The information below is a general introduction. For more detailed information please see Examination of Trade Mark Applications.
All applications must be examined by IPONZ to ensure they comply with all requirements of the Trade Marks Act 2002. As well as ensuring that an application meets the legal filing requirements, the Commissioner must be satisfied that there are no other grounds that would prevent registration of the trade mark.
On what grounds can my mark be refused registration?
Your application may be refused on a number of grounds including:
These grounds for objection concern the nature of the mark itself, and its ability to distinguish the applicant’s goods or services from those of other traders. A mark may be rejected for a number of reasons. For example:
- it is likely to mislead or confuse
- it is offensive to a significant section of the community, including Māori - where the trade mark is, or appears to be, derivative of a Māori sign, the trade mark application will be forwarded to the Māori Advisory Committee for advice. See Practice guideline 16: Maori advisory committee and Maori trade marks for more information.
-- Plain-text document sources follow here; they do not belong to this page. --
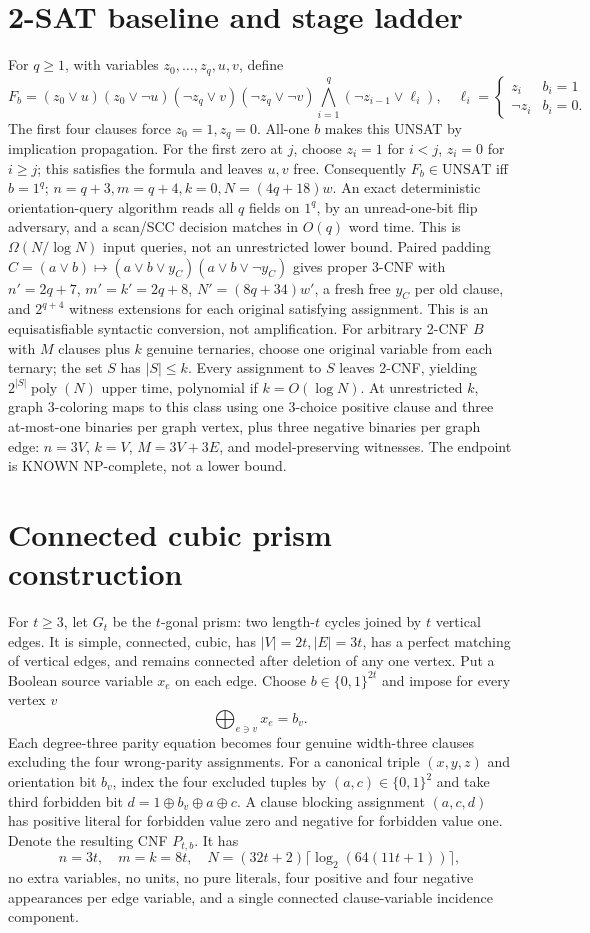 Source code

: \documentclass[11pt]{article}
\begin{document}
\section{2-SAT baseline and stage ladder}
For $q\ge1$, with variables $z_0,\ldots,z_q,u,v$, define
\[
F_b=(z_0\vee u)(z_0\vee\neg u)(\neg z_q\vee v)(\neg z_q\vee\neg v)\bigwedge_{i=1}^q(\neg z_{i-1}\vee \ell_i),
\quad\ell_i=\begin{cases}z_i&b_i=1\\\neg z_i&b_i=0.\end{cases}
\]
The first four clauses force $z_0=1,z_q=0$. All-one $b$ makes this UNSAT by implication propagation. For the first zero at $j$, choose $z_i=1$ for $i<j$, $z_i=0$ for $i\ge j$; this satisfies the formula and leaves $u,v$ free. Consequently $F_b\in\mathrm{UNSAT}$ iff $b=1^q$; $n=q+3,m=q+4,k=0,N=(4q+18)w$. An exact deterministic orientation-query algorithm reads all $q$ fields on $1^q$, by an unread-one-bit flip adversary, and a scan/SCC decision matches in $O(q)$ word time. This is $\Omega(N/\log N)$ input queries, not an unrestricted lower bound.
Paired padding $C=(a\vee b)\mapsto (a\vee b\vee y_C)(a\vee b\vee\neg y_C)$ gives proper 3-CNF with $n'=2q+7$, $m'=k'=2q+8$, $N'=(8q+34)w'$, a fresh free $y_C$ per old clause, and $2^{q+4}$ witness extensions for each original satisfying assignment. This is an equisatisfiable syntactic conversion, not amplification.
For arbitrary 2-CNF $B$ with $M$ clauses plus $k$ genuine ternaries, choose one original variable from each ternary; the set $S$ has $|S|\le k$. Every assignment to $S$ leaves 2-CNF, yielding $2^{|S|}\operatorname{poly}(N)$ upper time, polynomial if $k=O(\log N)$. At unrestricted $k$, graph 3-coloring maps to this class using one 3-choice positive clause and three at-most-one binaries per graph vertex, plus three negative binaries per graph edge: $n=3V$, $k=V$, $M=3V+3E$, and model-preserving witnesses. The endpoint is KNOWN NP-complete, not a lower bound.

\section{Connected cubic prism construction}
For $t\ge3$, let $G_t$ be the $t$-gonal prism: two length-$t$ cycles joined by $t$ vertical edges. It is simple, connected, cubic, has $|V|=2t,|E|=3t$, has a perfect matching of vertical edges, and remains connected after deletion of any one vertex. Put a Boolean source variable $x_e$ on each edge. Choose $b\in\{0,1\}^{2t}$ and impose for every vertex $v$
\[
\bigoplus_{e\ni v} x_e=b_v.
\]
Each degree-three parity equation becomes four genuine width-three clauses excluding the four wrong-parity assignments. For a canonical triple $(x,y,z)$ and orientation bit $b_v$, index the four excluded tuples by $(a,c)\in\{0,1\}^2$ and take third forbidden bit $d=1\oplus b_v\oplus a\oplus c$. A clause blocking assignment $(a,c,d)$ has positive literal for forbidden value zero and negative for forbidden value one. Denote the resulting CNF $P_{t,b}$. It has
\[
n=3t,\quad m=k=8t,\quad N=(32t+2)\lceil\log_2(64(11t+1))\rceil,
\]
no extra variables, no units, no pure literals, four positive and four negative appearances per edge variable, and a single connected clause-variable incidence component.
\end{document}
- it is a superlative e.g. BEST, SUPER etc
- it is a descriptive term e.g. SWEET for ice cream
- it is a geographical location associated with the goods or services e.g. BLUFF for oysters
For more information about absolute grounds please see Practice guidelines 4 to 9.
These grounds are concerned with conflict between the trade mark application and the rights of other persons, entities or traders. A mark may therefore be rejected if:
- it is the same or similar to a another trader’s current application or registration filed before your own, so that use of your mark is likely to cause deception or confusion
- it is the same or similar to a well known mark in New Zealand
For more information about relative grounds please see Practice guidelines 7 to 11.
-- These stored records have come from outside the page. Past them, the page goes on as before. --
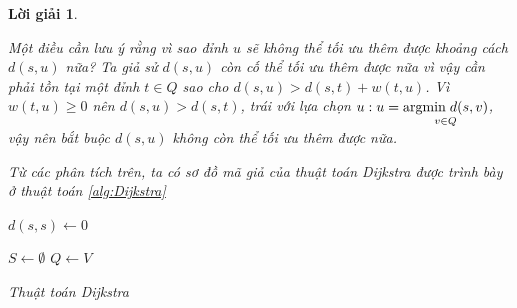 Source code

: \documentclass[14pt, a4paper]{article}
\theoremstyle{sltheorem}
\theoremstyle{soltheorem}
\newtheorem*{loigiai}{Lời giải}
\begin{document}
\begin{loigiai}
\begin{itemize}
\begin{itemize}
                Một điều cần lưu ý rằng vì sao đỉnh $u$ sẽ không thể tối ưu thêm được khoảng cách $d(s, u)$ nữa?
                Ta giả sử $d(s, u)$ còn cố thể tối ưu thêm được nữa vì vậy cần phải tồn tại một đỉnh $t \in Q$ sao cho $d(s, u) > d(s, t) + w(t, u)$.
                Vì $w(t, u) \geq 0$ nên $d(s, u) > d(s, t)$, trái với lựa chọn $u: u = \underset{v \in Q}{\mathrm{argmin} \thickspace d(s, v)}$,
                vậy nên bắt buộc $d(s, u)$ không còn thể tối ưu thêm được nữa.

                Từ các phân tích trên, ta có sơ đồ mã giả của thuật toán Dijkstra được trình bày ở thuật toán \ref{alg:Dijkstra}
                \begin{algorithm}[h!]
                    \DontPrintSemicolon

                    $d(s, s) \gets 0$\;

                    $S \gets \emptyset$\;
                    $Q \gets V$\;

                    \;
                    \caption{Thuật toán Dijkstra}
                    \label{alg:Dijkstra}
                \end{algorithm}


\end{itemize}
\end{itemize}
\end{loigiai}
\end{document}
If you need help finding out if there are any grounds that may prevent your mark from being eligible for registration we recommend that you use our ‘search and preliminary advice service’ before you file your trade mark application. Please note, that once you file your application the filing fee is non-refundable.
Using our search and preliminary advice service you can request:
- preliminary advice to see if there are any ‘absolute grounds’ that may prevent your mark from being accepted for registration ; and/or
- a search to see if there are any confusingly similar marks that may prevent your mark being registered on ‘relative grounds’. See our Forms and Fees section for more information.
Classification and specification of goods and/or services
When you apply to register a trade mark you must include a list of all goods and/or services for which you want to use the mark. This is called a specification of goods or services. In addition to listing all of the goods or services for which you want to use the mark please also list the class or classes that the goods or services fall in. This is referred to as the classification of your goods or services
For more information please see Practice Guidelines 03: Classification and Specification.
If the IPONZ considers the mark is not registrable under the Act then it will issue a Compliance Report setting out the issues to be resolved.
When will the Maori Trade Mark Advisory Committee consider my application?
The Maori Trade Marks Advisory Committee makes their determinations on a continual basis through the Intellectual Property Office online system. The aim is to get the determination from the five Maori Trade Marks Advisory Committee members within the 15 day examination turnaround time. The Committee when making their determination must consider whether the proposed use or registration of a trade mark that is, or appears to be, derivative of a Māori sign, including text and imagery, is, or is likely to be, offensive to Māori. As some trade marks may take longer than the 15 day turnaround, the Office will advise clients through a discussion that the mark has been sent to the Advisory Committee for a determination.
What can I do if I receive a Compliance Report?
If you do not agree with any of the issues raised in the Report, or you are aware of any circumstances that IPONZ is unaware of that may help overcome any issue raised, you are encouraged to respond with reasons why the mark should be reconsidered. If your submissions do not overcome IPONZ's concerns you may either abandon the application at no additional cost, or request a Notice of Rejection so that the matter may be considered by the Assistant Commissioner at a Hearing.
For more information please see Responding to your compliance report.
- Note: The rights associated with the registration of a stylised mark relate to the mark in its entirety and do not extend to each of the individual elements of the trade mark.